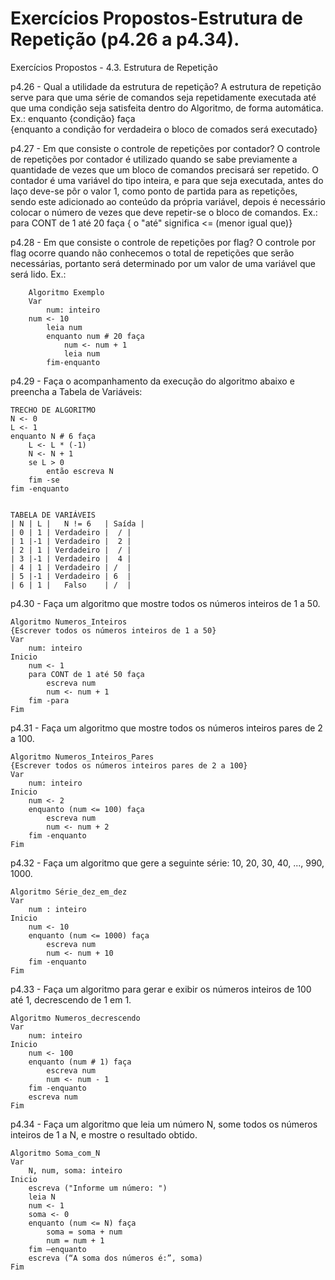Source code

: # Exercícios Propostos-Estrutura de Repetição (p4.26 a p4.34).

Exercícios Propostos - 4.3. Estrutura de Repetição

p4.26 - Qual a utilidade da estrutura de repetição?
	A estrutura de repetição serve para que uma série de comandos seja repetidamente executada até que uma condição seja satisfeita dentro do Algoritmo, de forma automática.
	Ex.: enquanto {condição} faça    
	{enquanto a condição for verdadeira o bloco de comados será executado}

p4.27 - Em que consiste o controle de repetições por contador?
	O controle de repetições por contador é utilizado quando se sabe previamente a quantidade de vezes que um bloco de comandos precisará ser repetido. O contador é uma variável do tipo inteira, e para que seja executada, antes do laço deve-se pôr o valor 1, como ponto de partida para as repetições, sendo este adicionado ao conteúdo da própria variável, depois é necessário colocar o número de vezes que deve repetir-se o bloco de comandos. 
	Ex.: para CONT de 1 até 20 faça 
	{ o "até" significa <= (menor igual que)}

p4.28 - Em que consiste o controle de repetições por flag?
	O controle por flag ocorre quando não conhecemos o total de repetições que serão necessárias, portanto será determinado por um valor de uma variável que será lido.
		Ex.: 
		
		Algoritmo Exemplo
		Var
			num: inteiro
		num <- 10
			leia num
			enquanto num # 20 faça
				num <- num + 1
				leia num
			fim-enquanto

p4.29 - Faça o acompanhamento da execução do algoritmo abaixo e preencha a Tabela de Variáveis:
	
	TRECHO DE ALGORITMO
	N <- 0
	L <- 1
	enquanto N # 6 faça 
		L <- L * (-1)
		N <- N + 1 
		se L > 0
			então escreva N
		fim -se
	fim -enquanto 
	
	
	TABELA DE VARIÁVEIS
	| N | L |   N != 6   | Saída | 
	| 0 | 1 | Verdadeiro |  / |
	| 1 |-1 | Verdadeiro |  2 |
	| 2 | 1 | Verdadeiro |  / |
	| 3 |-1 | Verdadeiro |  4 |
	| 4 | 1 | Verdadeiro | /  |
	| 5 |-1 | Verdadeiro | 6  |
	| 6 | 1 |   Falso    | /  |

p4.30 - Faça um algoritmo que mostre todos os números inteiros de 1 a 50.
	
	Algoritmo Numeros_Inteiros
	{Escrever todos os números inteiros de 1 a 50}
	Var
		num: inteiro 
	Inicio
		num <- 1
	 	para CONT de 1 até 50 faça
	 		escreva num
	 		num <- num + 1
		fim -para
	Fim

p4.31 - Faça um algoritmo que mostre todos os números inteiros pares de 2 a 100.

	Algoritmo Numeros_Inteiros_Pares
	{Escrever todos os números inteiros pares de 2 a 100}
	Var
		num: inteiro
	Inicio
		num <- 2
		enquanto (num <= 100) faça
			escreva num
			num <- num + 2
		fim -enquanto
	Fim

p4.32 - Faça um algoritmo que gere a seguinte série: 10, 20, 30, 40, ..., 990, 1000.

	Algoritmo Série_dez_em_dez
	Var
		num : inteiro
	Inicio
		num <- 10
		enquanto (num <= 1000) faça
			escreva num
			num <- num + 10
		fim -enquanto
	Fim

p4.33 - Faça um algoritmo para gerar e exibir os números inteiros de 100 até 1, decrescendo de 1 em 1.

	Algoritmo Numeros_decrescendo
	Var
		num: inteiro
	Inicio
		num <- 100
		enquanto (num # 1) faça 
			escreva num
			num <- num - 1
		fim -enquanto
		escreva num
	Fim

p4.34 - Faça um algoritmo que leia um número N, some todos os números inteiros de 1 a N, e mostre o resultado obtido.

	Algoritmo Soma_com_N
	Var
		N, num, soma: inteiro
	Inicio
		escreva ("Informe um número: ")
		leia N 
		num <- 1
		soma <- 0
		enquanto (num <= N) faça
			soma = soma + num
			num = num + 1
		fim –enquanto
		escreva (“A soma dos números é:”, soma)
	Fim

━━━━━━━━━━━━━━━━

Task brief:
In the entries above, restate word for word the lines between the one holding "p4.30 - Faça" and the one holding "p4.31 - Faça", inclusive, and nothing besides.

Response below:
p4.30 - Faça um algoritmo que mostre todos os números inteiros de 1 a 50.
	
	Algoritmo Numeros_Inteiros
	{Escrever todos os números inteiros de 1 a 50}
	Var
		num: inteiro 
	Inicio
		num <- 1
	 	para CONT de 1 até 50 faça
	 		escreva num
	 		num <- num + 1
		fim -para
	Fim

p4.31 - Faça um algoritmo que mostre todos os números inteiros pares de 2 a 100.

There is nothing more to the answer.